WHAT TO WORK ON -
Return, word for word, the lines of the listing below from the one with "Turns out, **breaking" through the one with "After more than", and no other lines.

MATERIALS PROVIDED -
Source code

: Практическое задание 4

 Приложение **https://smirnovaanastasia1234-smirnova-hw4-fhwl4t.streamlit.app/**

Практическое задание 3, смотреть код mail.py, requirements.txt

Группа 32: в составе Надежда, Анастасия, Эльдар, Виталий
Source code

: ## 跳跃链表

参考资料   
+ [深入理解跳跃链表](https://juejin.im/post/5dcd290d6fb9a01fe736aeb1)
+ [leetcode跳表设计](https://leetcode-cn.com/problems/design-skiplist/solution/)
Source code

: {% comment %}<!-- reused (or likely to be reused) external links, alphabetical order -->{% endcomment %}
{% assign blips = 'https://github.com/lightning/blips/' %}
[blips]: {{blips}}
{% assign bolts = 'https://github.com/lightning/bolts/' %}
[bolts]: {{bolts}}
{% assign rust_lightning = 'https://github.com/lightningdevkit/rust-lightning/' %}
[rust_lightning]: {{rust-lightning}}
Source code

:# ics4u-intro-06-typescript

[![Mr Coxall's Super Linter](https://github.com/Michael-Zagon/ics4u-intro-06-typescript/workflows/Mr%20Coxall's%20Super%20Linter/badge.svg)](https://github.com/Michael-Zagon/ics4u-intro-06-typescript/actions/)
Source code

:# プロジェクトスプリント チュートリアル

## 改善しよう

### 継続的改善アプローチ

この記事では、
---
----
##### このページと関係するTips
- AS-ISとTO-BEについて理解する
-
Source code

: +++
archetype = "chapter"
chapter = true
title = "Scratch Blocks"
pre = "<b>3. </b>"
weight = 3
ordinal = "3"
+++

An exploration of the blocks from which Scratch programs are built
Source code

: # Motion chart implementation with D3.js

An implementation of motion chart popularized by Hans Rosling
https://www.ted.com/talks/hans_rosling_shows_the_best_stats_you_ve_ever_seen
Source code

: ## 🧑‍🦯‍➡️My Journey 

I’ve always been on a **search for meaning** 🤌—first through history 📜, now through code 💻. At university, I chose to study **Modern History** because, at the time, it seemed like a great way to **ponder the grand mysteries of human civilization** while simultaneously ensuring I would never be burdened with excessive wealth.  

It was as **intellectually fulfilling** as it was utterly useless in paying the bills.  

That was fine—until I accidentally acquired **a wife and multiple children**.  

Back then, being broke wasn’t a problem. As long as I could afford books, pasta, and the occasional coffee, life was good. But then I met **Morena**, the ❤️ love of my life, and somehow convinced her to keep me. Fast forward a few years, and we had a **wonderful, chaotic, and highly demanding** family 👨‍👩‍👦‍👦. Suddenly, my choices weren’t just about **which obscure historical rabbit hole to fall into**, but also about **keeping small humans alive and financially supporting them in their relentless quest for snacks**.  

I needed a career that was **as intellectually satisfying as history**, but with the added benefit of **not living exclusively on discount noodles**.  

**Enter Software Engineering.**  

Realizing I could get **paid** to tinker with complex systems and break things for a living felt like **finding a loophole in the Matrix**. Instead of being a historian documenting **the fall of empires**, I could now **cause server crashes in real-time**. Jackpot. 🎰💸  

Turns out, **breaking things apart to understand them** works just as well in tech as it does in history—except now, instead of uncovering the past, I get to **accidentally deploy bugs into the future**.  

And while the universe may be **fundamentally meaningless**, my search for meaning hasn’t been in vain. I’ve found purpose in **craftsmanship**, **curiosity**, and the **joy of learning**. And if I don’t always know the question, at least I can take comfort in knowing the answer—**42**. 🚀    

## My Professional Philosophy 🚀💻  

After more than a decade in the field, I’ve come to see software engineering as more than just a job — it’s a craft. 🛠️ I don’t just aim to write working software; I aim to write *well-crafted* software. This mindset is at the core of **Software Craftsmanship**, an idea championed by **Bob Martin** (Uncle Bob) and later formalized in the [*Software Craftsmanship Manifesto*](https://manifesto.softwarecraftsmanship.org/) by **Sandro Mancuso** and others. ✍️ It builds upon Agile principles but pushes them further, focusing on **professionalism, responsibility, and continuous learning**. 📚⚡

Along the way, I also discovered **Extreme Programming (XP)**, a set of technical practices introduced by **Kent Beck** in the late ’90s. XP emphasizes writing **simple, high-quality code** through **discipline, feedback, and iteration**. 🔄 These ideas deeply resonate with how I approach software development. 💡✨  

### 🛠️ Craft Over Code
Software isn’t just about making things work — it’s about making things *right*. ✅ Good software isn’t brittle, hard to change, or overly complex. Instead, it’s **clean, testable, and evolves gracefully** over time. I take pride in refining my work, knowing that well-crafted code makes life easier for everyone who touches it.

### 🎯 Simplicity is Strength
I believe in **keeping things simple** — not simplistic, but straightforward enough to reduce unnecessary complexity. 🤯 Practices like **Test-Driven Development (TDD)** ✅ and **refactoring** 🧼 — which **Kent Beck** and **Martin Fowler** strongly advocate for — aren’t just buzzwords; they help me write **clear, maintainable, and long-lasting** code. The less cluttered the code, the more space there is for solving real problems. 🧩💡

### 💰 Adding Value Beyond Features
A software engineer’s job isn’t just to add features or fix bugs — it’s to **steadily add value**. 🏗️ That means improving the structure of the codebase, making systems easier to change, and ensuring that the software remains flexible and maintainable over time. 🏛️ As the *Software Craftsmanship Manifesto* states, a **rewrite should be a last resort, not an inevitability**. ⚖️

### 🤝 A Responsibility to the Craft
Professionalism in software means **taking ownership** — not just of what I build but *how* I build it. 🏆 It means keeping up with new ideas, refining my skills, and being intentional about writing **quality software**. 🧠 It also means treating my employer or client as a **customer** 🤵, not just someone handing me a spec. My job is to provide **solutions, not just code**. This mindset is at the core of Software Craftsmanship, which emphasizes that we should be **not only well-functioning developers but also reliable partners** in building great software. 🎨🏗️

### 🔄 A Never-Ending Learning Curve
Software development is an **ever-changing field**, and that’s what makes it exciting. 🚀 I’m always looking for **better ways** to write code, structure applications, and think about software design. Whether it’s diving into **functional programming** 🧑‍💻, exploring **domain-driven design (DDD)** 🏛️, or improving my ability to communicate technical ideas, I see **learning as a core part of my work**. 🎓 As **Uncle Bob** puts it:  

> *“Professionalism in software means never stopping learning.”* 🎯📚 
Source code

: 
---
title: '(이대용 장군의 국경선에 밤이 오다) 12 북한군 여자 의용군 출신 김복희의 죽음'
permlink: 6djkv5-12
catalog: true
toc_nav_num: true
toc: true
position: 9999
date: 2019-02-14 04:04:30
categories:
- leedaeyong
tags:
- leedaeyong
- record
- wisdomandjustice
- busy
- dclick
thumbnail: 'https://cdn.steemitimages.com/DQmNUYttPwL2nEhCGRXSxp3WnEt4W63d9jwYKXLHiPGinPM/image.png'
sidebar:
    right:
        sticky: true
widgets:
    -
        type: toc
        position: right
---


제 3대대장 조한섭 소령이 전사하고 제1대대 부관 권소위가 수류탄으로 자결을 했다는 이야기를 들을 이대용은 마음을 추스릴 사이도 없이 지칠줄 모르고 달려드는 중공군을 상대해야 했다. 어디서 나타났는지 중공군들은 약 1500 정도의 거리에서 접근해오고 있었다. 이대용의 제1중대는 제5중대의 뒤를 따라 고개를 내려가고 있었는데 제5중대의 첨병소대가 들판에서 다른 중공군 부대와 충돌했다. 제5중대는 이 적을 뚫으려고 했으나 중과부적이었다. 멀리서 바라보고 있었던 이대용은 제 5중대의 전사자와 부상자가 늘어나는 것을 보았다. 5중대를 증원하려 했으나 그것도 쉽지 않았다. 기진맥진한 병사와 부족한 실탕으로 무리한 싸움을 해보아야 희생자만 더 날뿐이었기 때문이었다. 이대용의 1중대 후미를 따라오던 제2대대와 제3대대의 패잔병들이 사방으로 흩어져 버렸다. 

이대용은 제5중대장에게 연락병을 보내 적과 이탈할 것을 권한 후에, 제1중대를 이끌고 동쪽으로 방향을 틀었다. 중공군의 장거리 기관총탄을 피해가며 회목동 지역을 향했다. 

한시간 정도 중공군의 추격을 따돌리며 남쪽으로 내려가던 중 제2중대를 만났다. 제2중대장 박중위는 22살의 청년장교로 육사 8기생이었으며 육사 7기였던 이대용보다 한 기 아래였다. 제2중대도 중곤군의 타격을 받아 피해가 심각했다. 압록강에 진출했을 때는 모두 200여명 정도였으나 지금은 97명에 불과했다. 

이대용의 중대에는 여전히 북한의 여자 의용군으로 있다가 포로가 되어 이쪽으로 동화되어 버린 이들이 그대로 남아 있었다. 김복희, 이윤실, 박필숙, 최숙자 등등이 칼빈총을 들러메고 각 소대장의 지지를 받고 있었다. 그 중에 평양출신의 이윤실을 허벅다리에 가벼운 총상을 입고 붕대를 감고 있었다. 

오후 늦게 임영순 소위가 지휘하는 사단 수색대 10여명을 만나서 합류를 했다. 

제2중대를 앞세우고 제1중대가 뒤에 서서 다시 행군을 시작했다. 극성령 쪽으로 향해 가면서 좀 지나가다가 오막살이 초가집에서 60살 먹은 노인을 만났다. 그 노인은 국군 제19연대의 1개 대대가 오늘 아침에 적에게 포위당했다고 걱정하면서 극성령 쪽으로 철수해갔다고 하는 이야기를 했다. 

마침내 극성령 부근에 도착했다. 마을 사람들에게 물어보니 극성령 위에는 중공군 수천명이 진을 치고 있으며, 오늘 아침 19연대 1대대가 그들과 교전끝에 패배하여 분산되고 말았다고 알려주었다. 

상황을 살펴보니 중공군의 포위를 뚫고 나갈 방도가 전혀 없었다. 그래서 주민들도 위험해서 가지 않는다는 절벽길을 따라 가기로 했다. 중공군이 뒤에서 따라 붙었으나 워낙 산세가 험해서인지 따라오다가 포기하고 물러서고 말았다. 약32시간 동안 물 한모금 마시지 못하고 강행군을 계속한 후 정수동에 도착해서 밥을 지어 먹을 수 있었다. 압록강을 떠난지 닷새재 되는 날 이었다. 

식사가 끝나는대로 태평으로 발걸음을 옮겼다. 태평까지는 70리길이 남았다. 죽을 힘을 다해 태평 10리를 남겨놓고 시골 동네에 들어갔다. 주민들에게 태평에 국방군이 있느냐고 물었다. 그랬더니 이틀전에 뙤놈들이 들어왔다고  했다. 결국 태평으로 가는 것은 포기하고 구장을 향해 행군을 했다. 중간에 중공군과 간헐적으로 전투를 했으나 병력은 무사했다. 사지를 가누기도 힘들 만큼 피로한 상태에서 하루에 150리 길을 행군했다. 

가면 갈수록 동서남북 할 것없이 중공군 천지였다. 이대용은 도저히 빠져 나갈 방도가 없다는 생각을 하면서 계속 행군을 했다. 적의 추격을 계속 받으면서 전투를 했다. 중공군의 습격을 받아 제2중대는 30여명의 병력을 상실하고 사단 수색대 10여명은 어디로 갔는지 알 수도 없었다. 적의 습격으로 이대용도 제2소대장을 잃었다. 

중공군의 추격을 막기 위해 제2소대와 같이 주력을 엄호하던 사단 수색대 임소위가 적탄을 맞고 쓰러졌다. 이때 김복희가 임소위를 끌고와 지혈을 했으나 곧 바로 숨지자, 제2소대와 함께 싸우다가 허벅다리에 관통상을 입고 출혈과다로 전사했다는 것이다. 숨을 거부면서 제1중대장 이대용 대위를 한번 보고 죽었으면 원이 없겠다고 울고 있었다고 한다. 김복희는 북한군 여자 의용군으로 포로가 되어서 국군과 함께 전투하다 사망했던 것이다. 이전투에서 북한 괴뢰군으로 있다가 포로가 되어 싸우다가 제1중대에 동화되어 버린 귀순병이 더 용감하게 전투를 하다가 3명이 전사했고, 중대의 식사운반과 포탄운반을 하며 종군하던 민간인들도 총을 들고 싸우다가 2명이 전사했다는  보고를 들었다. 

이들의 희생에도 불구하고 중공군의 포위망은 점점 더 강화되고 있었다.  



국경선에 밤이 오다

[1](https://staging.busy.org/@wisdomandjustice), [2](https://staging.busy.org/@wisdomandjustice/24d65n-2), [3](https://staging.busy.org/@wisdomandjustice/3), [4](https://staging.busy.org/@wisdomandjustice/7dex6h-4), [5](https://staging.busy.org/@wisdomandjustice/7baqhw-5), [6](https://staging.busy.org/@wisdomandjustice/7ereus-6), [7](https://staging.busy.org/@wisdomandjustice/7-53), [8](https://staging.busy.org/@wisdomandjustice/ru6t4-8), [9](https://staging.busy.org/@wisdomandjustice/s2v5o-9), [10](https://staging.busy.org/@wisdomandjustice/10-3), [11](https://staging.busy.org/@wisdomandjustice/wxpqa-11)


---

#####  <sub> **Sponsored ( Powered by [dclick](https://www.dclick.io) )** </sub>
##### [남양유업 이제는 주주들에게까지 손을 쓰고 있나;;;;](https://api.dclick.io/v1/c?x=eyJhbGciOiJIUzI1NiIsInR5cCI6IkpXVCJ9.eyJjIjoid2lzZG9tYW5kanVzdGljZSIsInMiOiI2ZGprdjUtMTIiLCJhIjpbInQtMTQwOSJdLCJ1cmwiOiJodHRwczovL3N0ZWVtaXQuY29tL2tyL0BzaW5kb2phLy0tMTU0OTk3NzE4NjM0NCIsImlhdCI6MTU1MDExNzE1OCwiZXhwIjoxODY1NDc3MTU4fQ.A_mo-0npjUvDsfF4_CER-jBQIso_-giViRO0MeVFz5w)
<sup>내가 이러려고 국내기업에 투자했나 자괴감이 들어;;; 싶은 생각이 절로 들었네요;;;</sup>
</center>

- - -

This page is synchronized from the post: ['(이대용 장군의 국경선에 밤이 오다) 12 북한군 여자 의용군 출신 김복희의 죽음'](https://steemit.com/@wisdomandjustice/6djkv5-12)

RESPONSE TO THIS EXERCISE -
Turns out, **breaking things apart to understand them** works just as well in tech as it does in history—except now, instead of uncovering the past, I get to **accidentally deploy bugs into the future**.  

And while the universe may be **fundamentally meaningless**, my search for meaning hasn’t been in vain. I’ve found purpose in **craftsmanship**, **curiosity**, and the **joy of learning**. And if I don’t always know the question, at least I can take comfort in knowing the answer—**42**. 🚀    

## My Professional Philosophy 🚀💻  

After more than a decade in the field, I’ve come to see software engineering as more than just a job — it’s a craft. 🛠️ I don’t just aim to write working software; I aim to write *well-crafted* software. This mindset is at the core of **Software Craftsmanship**, an idea championed by **Bob Martin** (Uncle Bob) and later formalized in the [*Software Craftsmanship Manifesto*](https://manifesto.softwarecraftsmanship.org/) by **Sandro Mancuso** and others. ✍️ It builds upon Agile principles but pushes them further, focusing on **professionalism, responsibility, and continuous learning**. 📚⚡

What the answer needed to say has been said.